The drug for a nation


As I sit here this morning, nursing a moerse baabelas, curtesy of a 22-man rugby team plying their trade in the Land of The Rising Sun, I wonder what a marvel it is to win a World Cup Championship for the third time. Then I ponder what it was like for the Brazilians to win the Football World Cup, five times.  The jubilation and euphoria compared to any other event is incomparable, given that football and rugby are the apex of global sports.  Knowing the Brazilian affinity to party and celebration, I think South Africans may come a close second. 

But what happens when the euphoria and celebrations are over, after the music had died, the barman retired, the guests had all left; what else do we have left but the pride of a 22–man squad that had overcome the odds of a rugby game?

Yet we had the pleasure of experiencing that THREE times.

So, in light of our unique sporting experience, has an 80 minute game of rugby really united a nation as the media would have us believe? If so, what happened in 1995, 1996, and 2007 when the Rugby World Cup, the African Nations cup and again the Rugby World cup, respectively, acceded to the talent of South African sport? Did those sporting achievements really have such an effect on our psyche that we can truly say; we really are a united, rainbow nation?

After the euphoria and jubilation had dissipated, what have you got, at the end of the day; What have you got, to take away; A bottle of whisky, and a new set of lies; Blinds on a window, and a pain behind the eyes……..but, scarred for life we will always be; because no sport will cure a lifetime of an economic hangover, pretentiously……?

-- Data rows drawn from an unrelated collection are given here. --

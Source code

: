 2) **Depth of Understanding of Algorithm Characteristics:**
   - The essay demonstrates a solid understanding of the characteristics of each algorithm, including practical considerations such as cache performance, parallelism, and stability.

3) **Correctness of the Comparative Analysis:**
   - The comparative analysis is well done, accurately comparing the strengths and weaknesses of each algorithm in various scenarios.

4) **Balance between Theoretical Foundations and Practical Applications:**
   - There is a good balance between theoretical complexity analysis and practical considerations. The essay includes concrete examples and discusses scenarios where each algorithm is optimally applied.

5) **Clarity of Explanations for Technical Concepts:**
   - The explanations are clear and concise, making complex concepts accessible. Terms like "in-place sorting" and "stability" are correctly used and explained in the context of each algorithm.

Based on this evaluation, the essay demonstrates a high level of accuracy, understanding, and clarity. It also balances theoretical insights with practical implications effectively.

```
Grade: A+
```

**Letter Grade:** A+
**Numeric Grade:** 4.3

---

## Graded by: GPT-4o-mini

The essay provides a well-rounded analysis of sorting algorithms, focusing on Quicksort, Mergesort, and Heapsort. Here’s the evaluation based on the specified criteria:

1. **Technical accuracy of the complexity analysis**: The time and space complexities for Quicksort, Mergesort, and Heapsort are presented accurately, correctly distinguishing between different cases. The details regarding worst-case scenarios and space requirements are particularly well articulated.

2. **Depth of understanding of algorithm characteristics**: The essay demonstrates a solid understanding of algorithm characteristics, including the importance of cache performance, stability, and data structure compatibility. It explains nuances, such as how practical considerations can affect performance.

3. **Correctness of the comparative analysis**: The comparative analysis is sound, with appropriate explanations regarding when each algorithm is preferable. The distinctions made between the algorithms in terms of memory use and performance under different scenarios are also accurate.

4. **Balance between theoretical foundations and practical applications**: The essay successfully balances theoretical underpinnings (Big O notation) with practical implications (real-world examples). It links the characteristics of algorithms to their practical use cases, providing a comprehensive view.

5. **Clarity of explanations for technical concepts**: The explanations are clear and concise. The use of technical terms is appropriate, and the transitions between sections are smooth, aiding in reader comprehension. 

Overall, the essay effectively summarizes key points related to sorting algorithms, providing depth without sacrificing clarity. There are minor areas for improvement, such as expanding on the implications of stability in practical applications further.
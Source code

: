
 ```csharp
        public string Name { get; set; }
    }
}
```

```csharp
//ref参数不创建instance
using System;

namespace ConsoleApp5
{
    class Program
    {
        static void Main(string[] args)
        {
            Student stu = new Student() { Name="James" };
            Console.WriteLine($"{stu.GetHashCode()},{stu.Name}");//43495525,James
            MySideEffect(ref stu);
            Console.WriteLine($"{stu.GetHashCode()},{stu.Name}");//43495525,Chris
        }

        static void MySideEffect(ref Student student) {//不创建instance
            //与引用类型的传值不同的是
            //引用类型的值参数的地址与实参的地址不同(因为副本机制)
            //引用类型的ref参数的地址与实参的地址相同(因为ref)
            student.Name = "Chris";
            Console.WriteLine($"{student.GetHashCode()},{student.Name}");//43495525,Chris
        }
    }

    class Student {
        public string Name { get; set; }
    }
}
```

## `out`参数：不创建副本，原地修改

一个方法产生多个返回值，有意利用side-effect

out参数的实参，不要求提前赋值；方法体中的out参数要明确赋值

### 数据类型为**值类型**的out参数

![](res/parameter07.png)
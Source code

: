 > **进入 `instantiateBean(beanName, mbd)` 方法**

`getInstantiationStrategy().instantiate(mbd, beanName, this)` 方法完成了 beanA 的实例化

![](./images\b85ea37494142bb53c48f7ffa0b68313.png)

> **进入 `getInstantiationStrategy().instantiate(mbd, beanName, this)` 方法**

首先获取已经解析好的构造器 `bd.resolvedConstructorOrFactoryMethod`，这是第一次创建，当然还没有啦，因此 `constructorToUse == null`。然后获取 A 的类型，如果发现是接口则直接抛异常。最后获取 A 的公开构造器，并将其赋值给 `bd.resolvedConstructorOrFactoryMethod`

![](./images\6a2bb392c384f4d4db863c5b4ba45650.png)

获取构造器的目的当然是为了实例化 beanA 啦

Ok. So I stretched the point with a little Dire Straits classic…..but, nevertheless; what do we really have after the euphoria? Let’s unpack it a little from 1995…..don’t worry I won’t bore you with a long winded……ah fuck….whatever…..this won’t take long.

The 1995 Rugby World Cup win was a godsend from heaven for the nation’s populace (or so we believed).  We were literally trying to recover from the other moerse monumental baabelas  of the miracle of 1994, when suddenly we were bombarded with another (miracle) of epic proportions. If politics and sport were a drug at the time, we would be loaded with coke, heroin, dagga, and every other drug that was available, and life had fuck-all on us! We were invincible, as we took in the miracle of the transformation of our (new) country. We were the superhero of Hulk, Superman, Spiderman and every other Marvel character from Gotham City.

That’s what was portrayed to the world.

What was not as famous was the economic situation of the masses ignored by the Apartheid Monster. Again, let me not bore you with the details. But, what really came out of the 1995 victory was the unmitigated embarrassment of one Chester Williams (Bless his rugby soul) who couldn’t find decent employment in his field of expertise; let alone the despicable manner in which he was treated by his so called “team mates”, until the University of Western Cape “took him in”.

By the time of the other “miracle of 2007”, the national unemployment statistics had already jumped from 17% to 23%. How do I ask you, with tears in my eyes could this have possibly united a nation? By my unrefined logic, I would’ve thought that a job for all would make for a society equal and acceptable by all? But no, the government of the day had no such vision. The government of the day was lost in limbo. The Springbok victory of 2007 was the achievement and highlight of the year. FUCK THE PROBLEM OF UNEMPLOYMENT!

Fast forward to 2019, and the unemployment statistics have ballooned to a whopping 29,2%. And that is the “official” unemployment rate for Satafrika. Expanded unemployment, including people that have just decided “fuck this, I’m gatvol of even looking for a job”, has reached around 37%. So, from a “reasonable” employable base of around 20%, and,  I’m not sure what my point was supposed to be here, but anyone can see that coupled with the expanded unemployment rate of 37% and whatever other fucking statistic they come with for unemployment in this country would correlate my ambit of argument. I’m not sure if that really makes sense, but you know what I mean….or do you?

Winning a global sporting showpiece in this country is just another drug fix to the population that goes on a high for 24 hours, who is then brought back to earth by reality when that euphoric drug has worn off.  The millions are still unemployed, the cost of living is still sky high, society is still divided by wealth and status, and the DA has quietly shifted a little to the right….sneaky mutherfuckers, those.